Sufficient Conditions for Smoothing Codimension One Foliations

Abstract

Let $M$ be a compact ${C^\infty }$ manifold. Let $X$ be a ${C^0}$ nonsingular vector field on $M$, having unique integral curves $(p,t)$ through $p \in M$. For $f: M \to {\mathbf {R}}$ continuous, call $\left . Xf(p) = df(p,t)/dt\right |_{t = 0}$ whenever defined. Similarly, call ${X^k}f(p)=X(X^{k-1}f)(p)$. For $0 \leqslant r < k$, a ${C^r}$ foliation $\mathcal {F}$ of $M$ is said to be ${C^k}$ smoothable if there exist a ${C^k}$ foliation $\mathcal {G}$, which ${C^r}$ approximates $\mathcal {F}$, and a homeomorphism $h:M \to M$ such that $h$ takes leaves of $\mathcal {F}$ onto leaves of $\mathcal {G}$. Definition. A transversely oriented Lyapunov foliation is a pair $(\mathcal {F},X)$ consisting of a ${C^0}$ codimension one foliation $\mathcal {F}$ of $M$ and a ${C^0}$ nonsingular, uniquely integrable vector field $X$ on $M$, such that there is a covering of $M$ by neighborhoods $\{{W_i}\}$, $0 \leqslant i \leqslant N$, on which $\mathcal {F}$ is described as level sets of continuous functions ${f_i}:{W_i} \to {\mathbf {R}}$ for which $X{f_i}(p)$ is continuous and strictly positive. We prove the following theorems. Theorem 1. Every ${C^0}$ transversely oriented Lyapunov foliation $(\mathcal {F},X)$ is ${C^1}$ smoothable to a ${C^1}$ transversely oriented Lyapunov foliation $(\mathcal {G},X)$. Theorem 2. If $(\mathcal {F},X)$ is a ${C^0}$ transversely oriented Lyapunov foliation, with $X \in {C^{k - 1}}$ and ${X^j}{f_i}(p)$ continuous for $1 \leqslant j \leqslant k$ and $0 \leqslant i \leqslant N$, then $(\mathcal {F},X)$ is ${C^k}$ smoothable to a ${C^k}$ transversely oriented Lyapunov foliation $(\mathcal {G},X)$. The proofs of the above theorems depend on a fairly deep result in analysis due to F. Wesley Wilson, Jr.

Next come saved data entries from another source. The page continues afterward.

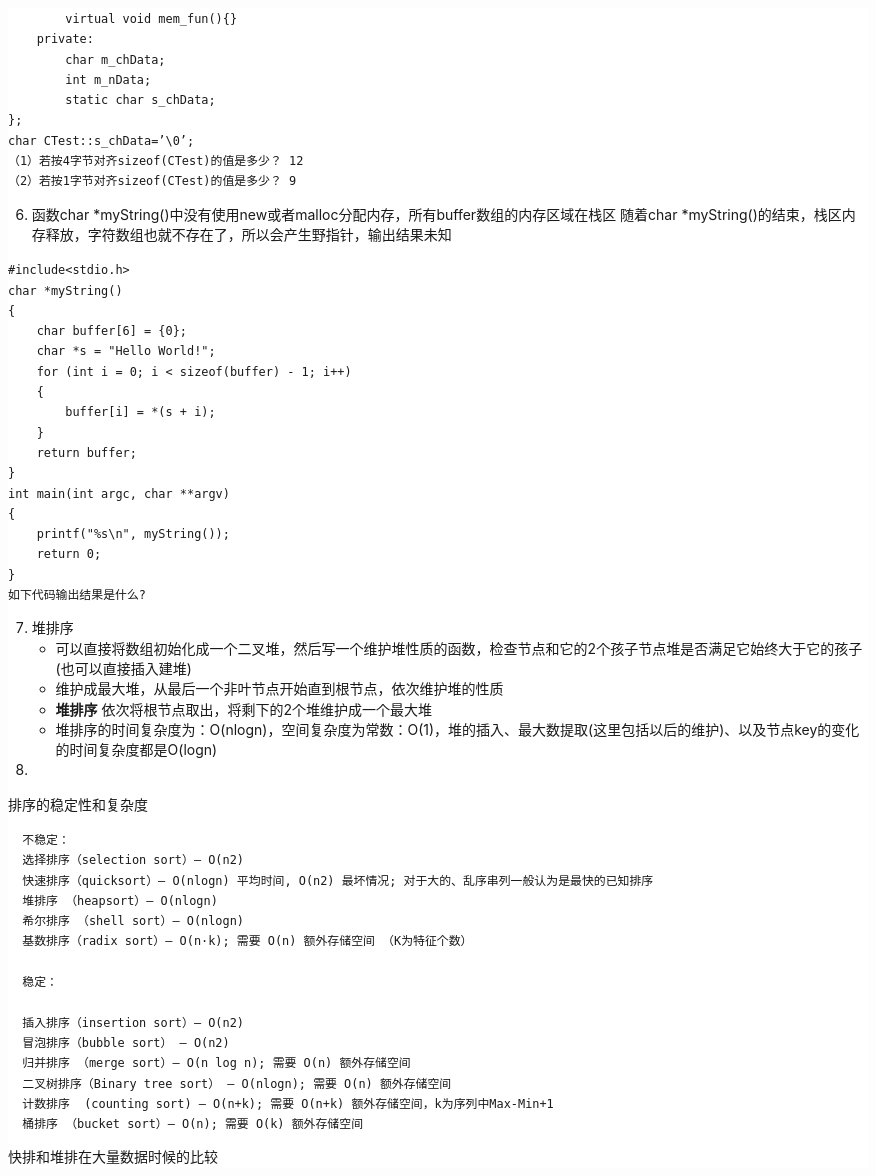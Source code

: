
 ```
        virtual void mem_fun(){}
    private:
        char m_chData;
        int m_nData;
        static char s_chData;
};
char CTest::s_chData=’\0’;
（1）若按4字节对齐sizeof(CTest)的值是多少？ 12
（2）若按1字节对齐sizeof(CTest)的值是多少？ 9
```
6. 函数char *myString()中没有使用new或者malloc分配内存，所有buffer数组的内存区域在栈区
随着char *myString()的结束，栈区内存释放，字符数组也就不存在了，所以会产生野指针，输出结果未知 
```
#include<stdio.h>
char *myString()
{
    char buffer[6] = {0};
    char *s = "Hello World!";
    for (int i = 0; i < sizeof(buffer) - 1; i++)
    {
        buffer[i] = *(s + i);
    }
    return buffer;
}
int main(int argc, char **argv)
{
    printf("%s\n", myString());
    return 0;
}
如下代码输出结果是什么?
```
7. 堆排序   
    * 可以直接将数组初始化成一个二叉堆，然后写一个维护堆性质的函数，检查节点和它的2个孩子节点堆是否满足它始终大于它的孩子(也可以直接插入建堆)   
    * 维护成最大堆，从最后一个非叶节点开始直到根节点，依次维护堆的性质
    * **堆排序** 依次将根节点取出，将剩下的2个堆维护成一个最大堆
    * 堆排序的时间复杂度为：O(nlogn)，空间复杂度为常数：O(1)，堆的插入、最大数提取(这里包括以后的维护)、以及节点key的变化的时间复杂度都是O(logn)
8.
排序的稳定性和复杂度

      不稳定：
      选择排序（selection sort）— O(n2)
      快速排序（quicksort）— O(nlogn) 平均时间, O(n2) 最坏情况; 对于大的、乱序串列一般认为是最快的已知排序
      堆排序 （heapsort）— O(nlogn)
      希尔排序 （shell sort）— O(nlogn)
      基数排序（radix sort）— O(n·k); 需要 O(n) 额外存储空间 （K为特征个数）

      稳定：

      插入排序（insertion sort）— O(n2)
      冒泡排序（bubble sort） — O(n2)
      归并排序 （merge sort）— O(n log n); 需要 O(n) 额外存储空间
      二叉树排序（Binary tree sort） — O(nlogn); 需要 O(n) 额外存储空间
      计数排序  (counting sort) — O(n+k); 需要 O(n+k) 额外存储空间，k为序列中Max-Min+1
      桶排序 （bucket sort）— O(n); 需要 O(k) 额外存储空间
快排和堆排在大量数据时候的比较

With only elementary arguments we obtain the ${C^k}$ version of Theorem 1. Theorem 3. If $(\mathcal {F},X)$ is a ${C^{k - 1}}\;(k \geqslant 2)$ transversely oriented Lyapunov foliation, with $X \in {C^{k - 1}}$ and ${X^k}{f_i}(p)$ is continuous, then $(\mathcal {F},X)$ is ${C^k}$ smoothable to a ${C^k}$ transversely oriented Lyapunov foliation $(\mathcal {G},X)$.